**How to complete this task:** Would you count the lines of the listing that carry the word "size"? Give only the resulting number.
--- Extracted material ---
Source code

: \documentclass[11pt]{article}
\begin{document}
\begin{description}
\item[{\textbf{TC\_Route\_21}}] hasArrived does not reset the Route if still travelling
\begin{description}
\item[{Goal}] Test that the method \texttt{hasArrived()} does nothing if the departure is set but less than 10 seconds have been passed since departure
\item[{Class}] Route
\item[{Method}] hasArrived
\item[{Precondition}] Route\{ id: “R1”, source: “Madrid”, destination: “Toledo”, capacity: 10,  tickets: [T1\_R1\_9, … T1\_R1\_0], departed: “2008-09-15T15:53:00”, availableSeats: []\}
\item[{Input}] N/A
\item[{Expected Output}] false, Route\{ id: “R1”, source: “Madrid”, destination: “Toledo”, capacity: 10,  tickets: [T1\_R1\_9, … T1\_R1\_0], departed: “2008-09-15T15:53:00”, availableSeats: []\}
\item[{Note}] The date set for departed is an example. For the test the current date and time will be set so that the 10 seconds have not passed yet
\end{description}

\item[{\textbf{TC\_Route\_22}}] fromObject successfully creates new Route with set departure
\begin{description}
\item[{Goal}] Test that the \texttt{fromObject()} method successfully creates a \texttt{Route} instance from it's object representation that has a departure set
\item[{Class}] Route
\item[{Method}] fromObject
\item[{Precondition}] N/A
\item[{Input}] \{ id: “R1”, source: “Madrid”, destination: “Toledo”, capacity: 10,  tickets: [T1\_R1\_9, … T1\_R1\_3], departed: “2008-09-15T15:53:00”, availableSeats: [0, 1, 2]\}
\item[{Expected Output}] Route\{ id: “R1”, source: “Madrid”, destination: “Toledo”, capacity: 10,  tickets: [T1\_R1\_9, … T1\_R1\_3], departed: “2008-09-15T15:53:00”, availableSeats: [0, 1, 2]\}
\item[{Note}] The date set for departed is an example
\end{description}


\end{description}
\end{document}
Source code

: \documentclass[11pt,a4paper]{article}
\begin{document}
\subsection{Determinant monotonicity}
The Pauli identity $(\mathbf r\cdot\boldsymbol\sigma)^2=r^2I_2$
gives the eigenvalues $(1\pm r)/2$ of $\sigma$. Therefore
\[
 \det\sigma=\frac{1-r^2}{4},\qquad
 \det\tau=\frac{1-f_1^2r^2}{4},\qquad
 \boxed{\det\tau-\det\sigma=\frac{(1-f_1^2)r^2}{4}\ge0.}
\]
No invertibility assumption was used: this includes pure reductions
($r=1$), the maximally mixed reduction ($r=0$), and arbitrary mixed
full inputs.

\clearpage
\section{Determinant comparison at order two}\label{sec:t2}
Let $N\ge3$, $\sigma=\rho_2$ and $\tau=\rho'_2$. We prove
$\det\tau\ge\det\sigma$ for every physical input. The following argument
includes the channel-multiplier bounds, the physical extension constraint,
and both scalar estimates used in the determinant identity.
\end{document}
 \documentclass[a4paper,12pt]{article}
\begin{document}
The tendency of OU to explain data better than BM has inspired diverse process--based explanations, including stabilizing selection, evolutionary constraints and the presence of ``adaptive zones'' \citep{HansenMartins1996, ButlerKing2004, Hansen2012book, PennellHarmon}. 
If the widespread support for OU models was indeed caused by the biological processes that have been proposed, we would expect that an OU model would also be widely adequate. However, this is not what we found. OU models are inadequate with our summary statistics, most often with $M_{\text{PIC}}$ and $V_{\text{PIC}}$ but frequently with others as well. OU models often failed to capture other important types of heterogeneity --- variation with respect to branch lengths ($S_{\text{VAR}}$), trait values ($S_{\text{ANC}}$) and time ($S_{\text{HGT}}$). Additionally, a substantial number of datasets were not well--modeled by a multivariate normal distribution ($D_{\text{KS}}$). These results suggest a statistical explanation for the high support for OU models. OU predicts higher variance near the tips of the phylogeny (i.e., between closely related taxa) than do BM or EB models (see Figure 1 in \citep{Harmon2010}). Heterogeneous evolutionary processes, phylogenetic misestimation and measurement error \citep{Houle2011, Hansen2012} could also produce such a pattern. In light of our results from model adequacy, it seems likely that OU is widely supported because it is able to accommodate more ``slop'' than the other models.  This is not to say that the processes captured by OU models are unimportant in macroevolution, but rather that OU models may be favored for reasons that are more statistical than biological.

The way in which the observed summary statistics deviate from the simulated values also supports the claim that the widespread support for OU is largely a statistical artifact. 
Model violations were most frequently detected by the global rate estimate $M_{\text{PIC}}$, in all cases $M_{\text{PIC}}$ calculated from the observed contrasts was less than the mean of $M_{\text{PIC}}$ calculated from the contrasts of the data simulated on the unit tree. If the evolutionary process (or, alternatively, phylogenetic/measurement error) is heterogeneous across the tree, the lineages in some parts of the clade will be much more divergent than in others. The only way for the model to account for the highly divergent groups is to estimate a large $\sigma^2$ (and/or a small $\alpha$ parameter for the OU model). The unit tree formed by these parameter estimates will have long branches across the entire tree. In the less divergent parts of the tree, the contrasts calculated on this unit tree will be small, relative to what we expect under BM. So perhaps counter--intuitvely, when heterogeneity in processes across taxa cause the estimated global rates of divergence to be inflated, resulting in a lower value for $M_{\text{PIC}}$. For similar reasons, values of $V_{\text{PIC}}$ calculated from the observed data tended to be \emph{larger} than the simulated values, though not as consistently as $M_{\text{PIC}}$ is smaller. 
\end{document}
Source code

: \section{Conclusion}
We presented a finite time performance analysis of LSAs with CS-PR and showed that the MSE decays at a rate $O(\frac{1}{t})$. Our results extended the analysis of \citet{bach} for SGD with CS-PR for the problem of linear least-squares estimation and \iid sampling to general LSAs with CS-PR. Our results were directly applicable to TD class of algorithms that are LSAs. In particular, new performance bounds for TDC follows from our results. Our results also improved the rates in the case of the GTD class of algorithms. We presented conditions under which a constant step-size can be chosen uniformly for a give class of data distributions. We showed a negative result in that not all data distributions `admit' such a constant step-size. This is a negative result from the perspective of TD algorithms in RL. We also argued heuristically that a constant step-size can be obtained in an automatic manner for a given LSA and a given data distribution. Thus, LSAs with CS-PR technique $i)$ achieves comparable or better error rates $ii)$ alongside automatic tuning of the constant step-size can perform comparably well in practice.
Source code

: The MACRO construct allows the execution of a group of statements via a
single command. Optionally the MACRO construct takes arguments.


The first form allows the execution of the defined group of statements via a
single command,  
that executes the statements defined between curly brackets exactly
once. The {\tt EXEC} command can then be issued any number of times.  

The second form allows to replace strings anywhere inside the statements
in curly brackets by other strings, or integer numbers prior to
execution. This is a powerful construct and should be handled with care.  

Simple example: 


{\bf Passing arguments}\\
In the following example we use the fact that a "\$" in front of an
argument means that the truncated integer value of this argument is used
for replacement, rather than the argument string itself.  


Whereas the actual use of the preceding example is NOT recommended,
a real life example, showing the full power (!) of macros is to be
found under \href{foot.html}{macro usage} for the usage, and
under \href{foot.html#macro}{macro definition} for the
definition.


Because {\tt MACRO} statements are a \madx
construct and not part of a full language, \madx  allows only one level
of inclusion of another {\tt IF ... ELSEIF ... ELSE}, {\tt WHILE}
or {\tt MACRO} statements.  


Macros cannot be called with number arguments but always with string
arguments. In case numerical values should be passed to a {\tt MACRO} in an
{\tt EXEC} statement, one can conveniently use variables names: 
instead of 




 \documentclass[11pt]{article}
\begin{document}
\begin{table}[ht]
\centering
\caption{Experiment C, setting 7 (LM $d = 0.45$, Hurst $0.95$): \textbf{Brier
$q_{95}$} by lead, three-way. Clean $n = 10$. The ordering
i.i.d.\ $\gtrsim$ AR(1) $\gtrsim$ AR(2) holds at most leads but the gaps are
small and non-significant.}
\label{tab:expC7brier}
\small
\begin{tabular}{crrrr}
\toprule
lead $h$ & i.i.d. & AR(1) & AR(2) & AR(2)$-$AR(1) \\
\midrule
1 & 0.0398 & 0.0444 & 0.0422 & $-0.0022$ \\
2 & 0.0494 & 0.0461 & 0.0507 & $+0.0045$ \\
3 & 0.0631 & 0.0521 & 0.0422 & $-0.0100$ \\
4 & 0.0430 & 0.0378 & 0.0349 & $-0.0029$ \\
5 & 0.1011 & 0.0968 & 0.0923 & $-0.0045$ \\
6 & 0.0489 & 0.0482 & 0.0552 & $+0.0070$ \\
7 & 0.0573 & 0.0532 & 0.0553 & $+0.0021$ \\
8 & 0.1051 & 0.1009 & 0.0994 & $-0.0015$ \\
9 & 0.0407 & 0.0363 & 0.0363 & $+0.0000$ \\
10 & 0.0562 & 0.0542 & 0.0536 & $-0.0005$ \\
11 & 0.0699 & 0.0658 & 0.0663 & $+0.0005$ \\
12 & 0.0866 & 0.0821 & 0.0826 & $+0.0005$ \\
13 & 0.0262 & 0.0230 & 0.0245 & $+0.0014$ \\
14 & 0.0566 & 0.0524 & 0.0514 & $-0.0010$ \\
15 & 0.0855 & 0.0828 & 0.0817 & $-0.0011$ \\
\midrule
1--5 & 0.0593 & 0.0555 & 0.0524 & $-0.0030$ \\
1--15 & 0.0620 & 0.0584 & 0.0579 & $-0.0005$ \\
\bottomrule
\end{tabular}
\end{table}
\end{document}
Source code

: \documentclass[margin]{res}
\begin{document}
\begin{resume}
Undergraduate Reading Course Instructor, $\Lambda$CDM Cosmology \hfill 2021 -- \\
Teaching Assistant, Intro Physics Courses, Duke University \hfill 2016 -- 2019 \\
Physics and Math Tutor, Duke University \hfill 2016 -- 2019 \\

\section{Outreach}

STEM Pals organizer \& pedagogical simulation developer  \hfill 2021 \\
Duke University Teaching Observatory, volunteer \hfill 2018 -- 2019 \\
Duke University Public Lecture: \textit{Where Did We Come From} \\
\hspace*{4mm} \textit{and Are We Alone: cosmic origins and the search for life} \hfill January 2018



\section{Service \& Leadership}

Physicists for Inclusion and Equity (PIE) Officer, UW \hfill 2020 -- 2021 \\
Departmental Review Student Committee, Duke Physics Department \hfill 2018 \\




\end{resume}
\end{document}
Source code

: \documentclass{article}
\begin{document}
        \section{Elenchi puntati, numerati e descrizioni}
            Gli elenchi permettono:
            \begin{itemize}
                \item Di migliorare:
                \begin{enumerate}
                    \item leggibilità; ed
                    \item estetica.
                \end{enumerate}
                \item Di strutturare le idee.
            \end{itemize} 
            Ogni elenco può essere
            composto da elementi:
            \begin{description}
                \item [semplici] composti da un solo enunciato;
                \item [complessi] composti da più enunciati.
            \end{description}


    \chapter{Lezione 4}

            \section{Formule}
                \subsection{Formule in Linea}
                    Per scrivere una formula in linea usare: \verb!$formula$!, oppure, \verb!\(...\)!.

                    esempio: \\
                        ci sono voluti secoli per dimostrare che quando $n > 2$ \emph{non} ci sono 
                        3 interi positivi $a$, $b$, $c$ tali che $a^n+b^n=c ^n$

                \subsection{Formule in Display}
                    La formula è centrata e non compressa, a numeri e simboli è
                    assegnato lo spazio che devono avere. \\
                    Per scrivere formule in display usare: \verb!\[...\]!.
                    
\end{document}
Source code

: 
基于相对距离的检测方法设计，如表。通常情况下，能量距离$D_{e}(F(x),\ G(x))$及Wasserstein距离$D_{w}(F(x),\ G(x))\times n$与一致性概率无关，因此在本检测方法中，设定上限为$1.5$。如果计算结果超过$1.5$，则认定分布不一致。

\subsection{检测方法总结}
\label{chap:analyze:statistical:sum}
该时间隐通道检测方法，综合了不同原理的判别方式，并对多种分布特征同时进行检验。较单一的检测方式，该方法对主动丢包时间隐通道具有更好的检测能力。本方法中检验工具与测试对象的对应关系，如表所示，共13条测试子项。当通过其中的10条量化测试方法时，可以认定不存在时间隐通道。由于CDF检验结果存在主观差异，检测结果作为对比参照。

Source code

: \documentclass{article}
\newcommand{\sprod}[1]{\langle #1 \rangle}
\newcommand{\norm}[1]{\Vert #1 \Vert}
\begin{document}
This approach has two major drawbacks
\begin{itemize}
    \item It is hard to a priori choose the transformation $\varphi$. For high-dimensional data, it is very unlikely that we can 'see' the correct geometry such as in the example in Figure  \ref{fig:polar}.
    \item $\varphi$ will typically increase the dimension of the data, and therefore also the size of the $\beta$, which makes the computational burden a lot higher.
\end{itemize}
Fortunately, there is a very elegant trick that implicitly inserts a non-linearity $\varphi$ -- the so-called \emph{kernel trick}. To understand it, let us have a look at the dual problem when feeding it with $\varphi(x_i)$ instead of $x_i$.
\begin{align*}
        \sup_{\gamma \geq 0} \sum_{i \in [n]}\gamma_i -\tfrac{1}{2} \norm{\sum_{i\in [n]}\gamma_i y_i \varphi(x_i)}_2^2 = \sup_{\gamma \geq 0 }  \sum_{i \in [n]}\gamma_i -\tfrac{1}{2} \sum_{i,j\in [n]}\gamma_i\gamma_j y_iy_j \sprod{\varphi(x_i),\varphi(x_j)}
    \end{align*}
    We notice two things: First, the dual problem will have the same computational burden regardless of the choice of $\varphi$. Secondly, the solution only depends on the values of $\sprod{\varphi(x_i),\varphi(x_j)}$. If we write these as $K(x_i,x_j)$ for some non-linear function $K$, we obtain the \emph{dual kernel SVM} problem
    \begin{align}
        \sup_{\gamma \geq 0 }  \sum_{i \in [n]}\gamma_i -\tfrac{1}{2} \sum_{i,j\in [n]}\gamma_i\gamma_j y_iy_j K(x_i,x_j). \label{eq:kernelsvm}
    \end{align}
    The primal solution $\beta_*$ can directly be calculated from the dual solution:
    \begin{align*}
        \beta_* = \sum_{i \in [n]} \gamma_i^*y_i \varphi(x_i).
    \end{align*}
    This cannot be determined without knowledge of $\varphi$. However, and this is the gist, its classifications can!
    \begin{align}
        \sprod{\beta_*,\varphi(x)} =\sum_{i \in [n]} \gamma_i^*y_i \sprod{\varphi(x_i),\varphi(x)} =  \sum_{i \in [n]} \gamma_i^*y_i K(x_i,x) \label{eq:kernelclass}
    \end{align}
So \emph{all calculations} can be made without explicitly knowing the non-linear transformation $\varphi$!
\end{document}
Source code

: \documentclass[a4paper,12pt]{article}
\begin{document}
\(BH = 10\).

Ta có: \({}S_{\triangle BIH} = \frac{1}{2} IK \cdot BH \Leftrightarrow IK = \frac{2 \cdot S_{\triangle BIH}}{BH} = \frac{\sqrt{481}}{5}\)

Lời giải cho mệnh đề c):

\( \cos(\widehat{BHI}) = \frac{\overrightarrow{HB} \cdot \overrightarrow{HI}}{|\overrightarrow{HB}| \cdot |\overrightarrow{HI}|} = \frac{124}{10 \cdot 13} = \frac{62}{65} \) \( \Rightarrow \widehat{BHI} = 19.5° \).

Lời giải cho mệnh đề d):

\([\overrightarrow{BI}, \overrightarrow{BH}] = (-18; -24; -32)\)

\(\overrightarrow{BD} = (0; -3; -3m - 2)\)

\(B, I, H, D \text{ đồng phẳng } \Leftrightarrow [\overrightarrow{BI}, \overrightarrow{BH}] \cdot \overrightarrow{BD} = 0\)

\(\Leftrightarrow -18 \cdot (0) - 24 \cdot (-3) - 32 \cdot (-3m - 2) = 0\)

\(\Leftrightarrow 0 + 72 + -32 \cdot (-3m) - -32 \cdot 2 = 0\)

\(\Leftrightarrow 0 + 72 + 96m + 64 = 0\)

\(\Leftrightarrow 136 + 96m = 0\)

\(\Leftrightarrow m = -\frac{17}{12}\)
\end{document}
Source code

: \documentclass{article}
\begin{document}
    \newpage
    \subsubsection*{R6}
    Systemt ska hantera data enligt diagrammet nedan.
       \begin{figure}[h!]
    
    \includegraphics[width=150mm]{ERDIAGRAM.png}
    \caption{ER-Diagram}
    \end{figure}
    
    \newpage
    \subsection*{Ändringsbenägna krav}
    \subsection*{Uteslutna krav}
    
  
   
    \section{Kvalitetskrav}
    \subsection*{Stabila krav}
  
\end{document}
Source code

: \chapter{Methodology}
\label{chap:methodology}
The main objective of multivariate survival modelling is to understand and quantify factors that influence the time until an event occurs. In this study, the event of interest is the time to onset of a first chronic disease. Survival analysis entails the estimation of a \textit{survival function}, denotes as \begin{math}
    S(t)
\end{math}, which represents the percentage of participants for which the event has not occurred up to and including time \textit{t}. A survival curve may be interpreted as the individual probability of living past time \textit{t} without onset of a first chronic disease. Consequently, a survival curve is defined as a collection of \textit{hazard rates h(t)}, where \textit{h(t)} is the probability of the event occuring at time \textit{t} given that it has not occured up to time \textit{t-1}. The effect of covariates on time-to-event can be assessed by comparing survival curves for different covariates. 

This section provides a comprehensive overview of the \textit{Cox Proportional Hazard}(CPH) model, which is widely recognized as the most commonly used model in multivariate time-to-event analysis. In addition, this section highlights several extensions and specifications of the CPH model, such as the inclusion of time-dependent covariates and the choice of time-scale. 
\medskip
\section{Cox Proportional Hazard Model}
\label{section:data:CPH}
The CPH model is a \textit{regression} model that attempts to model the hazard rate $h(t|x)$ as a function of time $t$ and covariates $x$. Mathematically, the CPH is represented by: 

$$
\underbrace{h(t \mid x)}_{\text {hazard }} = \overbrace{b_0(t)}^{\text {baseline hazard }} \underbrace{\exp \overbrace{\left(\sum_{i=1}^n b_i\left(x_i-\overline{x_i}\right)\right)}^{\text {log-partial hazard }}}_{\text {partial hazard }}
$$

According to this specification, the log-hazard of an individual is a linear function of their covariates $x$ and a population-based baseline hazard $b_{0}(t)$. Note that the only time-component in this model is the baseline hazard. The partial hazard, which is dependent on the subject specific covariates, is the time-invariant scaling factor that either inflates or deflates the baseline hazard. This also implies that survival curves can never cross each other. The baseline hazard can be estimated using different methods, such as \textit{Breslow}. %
---
**Result below:** 2